**Data under study:**
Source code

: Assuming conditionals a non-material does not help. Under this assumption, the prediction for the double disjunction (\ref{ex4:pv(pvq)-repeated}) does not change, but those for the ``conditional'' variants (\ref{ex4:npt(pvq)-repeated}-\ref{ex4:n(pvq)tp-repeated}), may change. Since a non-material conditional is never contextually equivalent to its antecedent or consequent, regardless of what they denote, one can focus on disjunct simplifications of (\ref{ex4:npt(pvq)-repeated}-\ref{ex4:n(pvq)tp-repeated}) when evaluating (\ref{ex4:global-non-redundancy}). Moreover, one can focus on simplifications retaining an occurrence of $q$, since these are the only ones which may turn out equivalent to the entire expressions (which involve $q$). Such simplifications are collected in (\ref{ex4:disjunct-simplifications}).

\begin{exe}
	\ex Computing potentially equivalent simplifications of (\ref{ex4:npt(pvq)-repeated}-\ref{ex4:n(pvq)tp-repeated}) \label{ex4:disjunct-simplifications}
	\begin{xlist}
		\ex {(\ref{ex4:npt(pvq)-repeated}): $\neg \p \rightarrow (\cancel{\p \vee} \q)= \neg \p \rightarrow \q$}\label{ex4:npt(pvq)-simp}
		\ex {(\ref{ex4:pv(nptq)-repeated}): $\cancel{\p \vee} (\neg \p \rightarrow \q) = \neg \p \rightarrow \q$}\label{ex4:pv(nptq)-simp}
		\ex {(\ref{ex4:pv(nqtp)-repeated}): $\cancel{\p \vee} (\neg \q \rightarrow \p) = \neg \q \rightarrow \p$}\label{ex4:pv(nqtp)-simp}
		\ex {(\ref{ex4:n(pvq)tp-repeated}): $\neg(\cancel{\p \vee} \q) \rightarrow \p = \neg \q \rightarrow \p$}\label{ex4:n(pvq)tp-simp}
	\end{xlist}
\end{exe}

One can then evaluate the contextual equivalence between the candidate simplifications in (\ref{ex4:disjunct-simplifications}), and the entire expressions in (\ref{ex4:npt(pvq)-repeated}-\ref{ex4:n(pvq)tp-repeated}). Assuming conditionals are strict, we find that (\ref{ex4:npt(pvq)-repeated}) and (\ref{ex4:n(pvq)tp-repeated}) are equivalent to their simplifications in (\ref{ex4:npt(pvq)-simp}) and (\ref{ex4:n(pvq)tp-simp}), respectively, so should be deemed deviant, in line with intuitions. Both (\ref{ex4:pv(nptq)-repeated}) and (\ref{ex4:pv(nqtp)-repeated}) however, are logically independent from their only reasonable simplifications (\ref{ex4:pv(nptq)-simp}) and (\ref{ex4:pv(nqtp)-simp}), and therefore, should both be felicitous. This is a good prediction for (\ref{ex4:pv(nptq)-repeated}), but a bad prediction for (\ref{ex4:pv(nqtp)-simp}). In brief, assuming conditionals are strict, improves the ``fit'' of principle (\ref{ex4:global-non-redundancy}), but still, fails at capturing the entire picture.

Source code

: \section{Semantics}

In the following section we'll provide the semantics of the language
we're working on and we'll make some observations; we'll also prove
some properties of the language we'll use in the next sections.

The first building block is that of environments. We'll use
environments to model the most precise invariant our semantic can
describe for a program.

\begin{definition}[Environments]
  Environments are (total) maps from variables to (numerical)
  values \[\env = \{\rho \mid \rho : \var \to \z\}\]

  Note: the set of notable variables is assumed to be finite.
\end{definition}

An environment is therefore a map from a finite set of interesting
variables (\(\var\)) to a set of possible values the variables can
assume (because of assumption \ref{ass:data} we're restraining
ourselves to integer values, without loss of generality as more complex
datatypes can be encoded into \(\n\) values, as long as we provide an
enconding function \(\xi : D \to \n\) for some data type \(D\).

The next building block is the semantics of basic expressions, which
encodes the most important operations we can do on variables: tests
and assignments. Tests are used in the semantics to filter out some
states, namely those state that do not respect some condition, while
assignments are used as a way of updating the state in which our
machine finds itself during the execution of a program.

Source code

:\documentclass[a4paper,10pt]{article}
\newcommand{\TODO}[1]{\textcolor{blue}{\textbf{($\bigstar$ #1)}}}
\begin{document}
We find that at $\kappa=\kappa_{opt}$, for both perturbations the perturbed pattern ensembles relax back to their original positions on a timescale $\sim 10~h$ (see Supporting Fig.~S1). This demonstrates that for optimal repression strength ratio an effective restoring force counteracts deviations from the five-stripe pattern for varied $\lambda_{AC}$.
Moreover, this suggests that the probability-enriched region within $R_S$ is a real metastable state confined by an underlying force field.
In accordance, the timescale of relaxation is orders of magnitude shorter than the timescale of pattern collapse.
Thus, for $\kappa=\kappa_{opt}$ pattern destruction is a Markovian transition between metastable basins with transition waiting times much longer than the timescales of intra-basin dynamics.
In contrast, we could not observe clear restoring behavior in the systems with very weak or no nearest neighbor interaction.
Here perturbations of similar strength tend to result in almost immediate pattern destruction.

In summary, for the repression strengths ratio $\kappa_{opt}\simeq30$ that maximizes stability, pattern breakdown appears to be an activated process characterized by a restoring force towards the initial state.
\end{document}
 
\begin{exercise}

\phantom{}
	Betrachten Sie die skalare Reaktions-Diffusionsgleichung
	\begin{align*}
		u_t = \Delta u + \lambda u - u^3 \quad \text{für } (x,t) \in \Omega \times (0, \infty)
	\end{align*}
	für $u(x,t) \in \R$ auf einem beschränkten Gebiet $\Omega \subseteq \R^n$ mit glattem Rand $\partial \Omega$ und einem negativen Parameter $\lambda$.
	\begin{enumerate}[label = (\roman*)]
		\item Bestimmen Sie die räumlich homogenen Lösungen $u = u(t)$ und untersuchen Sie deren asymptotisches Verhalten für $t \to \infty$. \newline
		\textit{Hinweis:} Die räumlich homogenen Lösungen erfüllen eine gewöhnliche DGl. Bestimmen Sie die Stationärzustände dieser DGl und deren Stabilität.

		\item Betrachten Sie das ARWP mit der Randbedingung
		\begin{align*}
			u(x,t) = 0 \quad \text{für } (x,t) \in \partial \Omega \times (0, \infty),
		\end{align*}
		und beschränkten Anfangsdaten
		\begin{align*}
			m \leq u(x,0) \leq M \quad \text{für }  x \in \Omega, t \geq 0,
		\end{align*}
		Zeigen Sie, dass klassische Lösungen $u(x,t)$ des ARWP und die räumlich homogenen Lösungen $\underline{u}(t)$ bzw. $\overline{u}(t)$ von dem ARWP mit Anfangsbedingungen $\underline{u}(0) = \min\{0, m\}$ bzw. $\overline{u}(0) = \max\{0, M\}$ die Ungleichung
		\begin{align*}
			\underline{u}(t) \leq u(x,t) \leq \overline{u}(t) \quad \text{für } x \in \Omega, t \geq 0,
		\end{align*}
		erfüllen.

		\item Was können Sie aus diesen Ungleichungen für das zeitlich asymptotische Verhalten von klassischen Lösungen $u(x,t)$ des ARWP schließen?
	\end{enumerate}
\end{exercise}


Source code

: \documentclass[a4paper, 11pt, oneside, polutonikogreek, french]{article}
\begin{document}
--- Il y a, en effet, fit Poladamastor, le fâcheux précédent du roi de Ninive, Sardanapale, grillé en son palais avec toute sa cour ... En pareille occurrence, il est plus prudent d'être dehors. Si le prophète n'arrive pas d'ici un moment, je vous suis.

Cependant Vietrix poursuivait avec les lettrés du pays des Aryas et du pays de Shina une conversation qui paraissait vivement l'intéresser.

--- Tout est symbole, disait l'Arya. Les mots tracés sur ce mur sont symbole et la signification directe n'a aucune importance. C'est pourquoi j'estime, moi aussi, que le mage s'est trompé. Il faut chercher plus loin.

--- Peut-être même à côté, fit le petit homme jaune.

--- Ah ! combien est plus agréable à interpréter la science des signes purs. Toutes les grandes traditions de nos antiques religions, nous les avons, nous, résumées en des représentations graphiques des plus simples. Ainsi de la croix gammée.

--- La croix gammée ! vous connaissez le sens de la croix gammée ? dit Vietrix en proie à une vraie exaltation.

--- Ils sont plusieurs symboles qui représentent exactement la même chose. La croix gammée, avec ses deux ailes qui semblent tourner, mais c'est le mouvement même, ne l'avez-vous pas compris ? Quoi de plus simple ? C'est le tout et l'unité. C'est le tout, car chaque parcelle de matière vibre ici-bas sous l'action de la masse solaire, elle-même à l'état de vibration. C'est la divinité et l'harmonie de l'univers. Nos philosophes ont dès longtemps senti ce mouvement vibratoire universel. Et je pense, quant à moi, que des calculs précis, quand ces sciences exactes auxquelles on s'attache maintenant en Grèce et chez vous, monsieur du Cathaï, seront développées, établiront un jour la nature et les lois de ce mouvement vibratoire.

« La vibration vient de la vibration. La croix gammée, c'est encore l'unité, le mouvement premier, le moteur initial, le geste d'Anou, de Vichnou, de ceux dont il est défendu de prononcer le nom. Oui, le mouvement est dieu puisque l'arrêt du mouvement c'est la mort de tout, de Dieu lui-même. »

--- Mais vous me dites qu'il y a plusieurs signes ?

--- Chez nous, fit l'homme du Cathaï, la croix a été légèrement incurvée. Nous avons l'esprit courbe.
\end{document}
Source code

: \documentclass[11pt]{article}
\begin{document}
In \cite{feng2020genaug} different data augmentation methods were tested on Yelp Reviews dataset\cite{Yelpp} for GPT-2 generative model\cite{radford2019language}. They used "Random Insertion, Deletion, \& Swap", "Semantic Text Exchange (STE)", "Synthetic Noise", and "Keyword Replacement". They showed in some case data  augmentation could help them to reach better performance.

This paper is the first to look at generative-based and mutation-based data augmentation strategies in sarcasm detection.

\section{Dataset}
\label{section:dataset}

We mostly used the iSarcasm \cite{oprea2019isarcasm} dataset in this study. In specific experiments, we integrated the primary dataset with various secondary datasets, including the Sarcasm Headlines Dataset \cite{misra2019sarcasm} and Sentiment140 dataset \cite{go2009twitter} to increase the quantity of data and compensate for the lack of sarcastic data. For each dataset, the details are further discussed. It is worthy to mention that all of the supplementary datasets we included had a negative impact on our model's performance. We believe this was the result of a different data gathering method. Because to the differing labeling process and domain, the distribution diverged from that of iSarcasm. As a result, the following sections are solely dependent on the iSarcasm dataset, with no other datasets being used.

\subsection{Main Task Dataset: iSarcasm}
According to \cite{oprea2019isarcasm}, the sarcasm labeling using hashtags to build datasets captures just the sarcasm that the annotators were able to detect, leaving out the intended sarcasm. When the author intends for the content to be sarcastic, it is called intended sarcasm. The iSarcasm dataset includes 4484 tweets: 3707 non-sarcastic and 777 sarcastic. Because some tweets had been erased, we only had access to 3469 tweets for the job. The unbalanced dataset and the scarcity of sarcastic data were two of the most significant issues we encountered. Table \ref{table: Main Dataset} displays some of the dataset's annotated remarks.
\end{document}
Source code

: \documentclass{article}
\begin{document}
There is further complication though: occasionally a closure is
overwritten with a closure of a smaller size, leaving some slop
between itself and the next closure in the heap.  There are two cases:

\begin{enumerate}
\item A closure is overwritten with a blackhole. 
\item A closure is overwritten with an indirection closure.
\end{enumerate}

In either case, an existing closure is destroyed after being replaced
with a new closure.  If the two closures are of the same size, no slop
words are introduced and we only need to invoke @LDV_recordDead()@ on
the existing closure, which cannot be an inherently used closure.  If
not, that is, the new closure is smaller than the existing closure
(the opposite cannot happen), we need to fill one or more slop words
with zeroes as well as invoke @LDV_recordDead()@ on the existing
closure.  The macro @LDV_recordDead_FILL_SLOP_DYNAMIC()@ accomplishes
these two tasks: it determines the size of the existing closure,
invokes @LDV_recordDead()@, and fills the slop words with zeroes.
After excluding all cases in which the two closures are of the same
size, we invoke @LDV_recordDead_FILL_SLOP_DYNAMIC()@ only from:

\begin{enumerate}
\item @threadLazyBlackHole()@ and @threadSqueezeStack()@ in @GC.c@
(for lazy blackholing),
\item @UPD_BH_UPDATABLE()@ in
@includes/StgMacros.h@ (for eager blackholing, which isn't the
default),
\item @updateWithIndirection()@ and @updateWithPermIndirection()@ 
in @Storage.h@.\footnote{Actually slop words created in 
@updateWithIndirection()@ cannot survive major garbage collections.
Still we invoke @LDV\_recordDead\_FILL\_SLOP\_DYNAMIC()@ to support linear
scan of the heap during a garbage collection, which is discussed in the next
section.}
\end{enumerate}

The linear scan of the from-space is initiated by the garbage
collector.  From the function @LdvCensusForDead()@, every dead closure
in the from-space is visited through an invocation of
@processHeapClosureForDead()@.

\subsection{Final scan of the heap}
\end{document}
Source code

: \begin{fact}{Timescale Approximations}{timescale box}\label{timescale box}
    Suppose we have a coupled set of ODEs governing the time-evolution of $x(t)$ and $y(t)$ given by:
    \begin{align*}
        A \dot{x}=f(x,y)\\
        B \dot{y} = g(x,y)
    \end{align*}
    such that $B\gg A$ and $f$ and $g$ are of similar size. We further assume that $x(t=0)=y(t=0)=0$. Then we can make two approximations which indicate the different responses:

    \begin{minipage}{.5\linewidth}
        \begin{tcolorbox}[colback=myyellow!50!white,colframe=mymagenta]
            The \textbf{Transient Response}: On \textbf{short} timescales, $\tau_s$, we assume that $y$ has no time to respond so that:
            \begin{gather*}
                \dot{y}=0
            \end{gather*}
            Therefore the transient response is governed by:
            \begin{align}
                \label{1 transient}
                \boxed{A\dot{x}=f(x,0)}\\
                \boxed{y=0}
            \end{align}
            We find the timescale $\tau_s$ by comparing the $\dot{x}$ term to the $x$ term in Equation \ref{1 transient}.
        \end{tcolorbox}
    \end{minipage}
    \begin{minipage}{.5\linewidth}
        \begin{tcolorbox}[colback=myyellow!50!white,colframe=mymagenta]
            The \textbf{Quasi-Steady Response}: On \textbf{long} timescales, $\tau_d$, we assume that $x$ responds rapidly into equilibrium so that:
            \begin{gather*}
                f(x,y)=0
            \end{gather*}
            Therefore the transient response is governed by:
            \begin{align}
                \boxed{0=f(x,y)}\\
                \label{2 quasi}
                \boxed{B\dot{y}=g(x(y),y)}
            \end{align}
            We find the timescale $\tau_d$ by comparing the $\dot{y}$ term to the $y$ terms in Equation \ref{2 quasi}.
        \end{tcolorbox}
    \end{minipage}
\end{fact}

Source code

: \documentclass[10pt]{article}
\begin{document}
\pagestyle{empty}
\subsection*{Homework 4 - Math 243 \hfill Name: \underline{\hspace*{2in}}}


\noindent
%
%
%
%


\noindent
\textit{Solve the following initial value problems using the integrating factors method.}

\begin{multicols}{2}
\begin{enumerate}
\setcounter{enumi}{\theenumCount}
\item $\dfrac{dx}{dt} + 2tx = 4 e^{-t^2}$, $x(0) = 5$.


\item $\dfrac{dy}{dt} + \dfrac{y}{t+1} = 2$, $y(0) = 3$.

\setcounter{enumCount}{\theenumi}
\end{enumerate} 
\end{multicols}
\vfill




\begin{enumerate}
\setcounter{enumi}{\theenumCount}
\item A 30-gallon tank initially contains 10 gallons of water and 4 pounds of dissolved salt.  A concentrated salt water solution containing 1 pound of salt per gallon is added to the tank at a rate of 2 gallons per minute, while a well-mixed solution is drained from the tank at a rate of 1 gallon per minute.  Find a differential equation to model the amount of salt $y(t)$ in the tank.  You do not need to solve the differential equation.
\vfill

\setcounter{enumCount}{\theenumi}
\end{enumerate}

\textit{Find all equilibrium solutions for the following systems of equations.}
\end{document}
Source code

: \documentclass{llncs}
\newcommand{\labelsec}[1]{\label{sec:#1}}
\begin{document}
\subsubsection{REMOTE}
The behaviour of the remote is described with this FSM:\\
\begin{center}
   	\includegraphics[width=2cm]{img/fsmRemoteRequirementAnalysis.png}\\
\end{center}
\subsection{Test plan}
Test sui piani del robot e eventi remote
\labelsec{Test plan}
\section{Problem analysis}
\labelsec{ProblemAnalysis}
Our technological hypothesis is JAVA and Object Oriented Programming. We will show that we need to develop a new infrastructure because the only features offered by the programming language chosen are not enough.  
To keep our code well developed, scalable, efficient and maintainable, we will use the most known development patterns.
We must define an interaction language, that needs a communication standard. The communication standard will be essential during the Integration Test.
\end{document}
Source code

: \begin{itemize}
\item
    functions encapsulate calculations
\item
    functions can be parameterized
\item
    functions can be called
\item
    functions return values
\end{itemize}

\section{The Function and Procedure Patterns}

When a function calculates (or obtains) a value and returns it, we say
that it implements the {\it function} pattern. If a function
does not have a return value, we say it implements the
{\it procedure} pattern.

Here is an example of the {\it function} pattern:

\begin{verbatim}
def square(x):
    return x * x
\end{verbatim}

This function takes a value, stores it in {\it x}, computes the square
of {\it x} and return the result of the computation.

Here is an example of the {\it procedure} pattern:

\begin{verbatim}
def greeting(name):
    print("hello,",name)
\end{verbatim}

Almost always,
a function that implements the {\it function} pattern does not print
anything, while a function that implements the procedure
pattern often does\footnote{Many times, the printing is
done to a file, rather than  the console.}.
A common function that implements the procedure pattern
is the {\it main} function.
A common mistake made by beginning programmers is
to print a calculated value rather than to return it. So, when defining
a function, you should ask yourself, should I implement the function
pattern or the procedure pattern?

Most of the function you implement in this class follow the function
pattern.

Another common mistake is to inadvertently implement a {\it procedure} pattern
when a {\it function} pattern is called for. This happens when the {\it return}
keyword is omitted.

**Assigned task:** Whenever the word "during" occurs in a line above, copy that line.

**Solved exercise:**
machine finds itself during the execution of a program.
scan of the heap during a garbage collection, which is discussed in the next
We must define an interaction language, that needs a communication standard. The communication standard will be essential during the Integration Test.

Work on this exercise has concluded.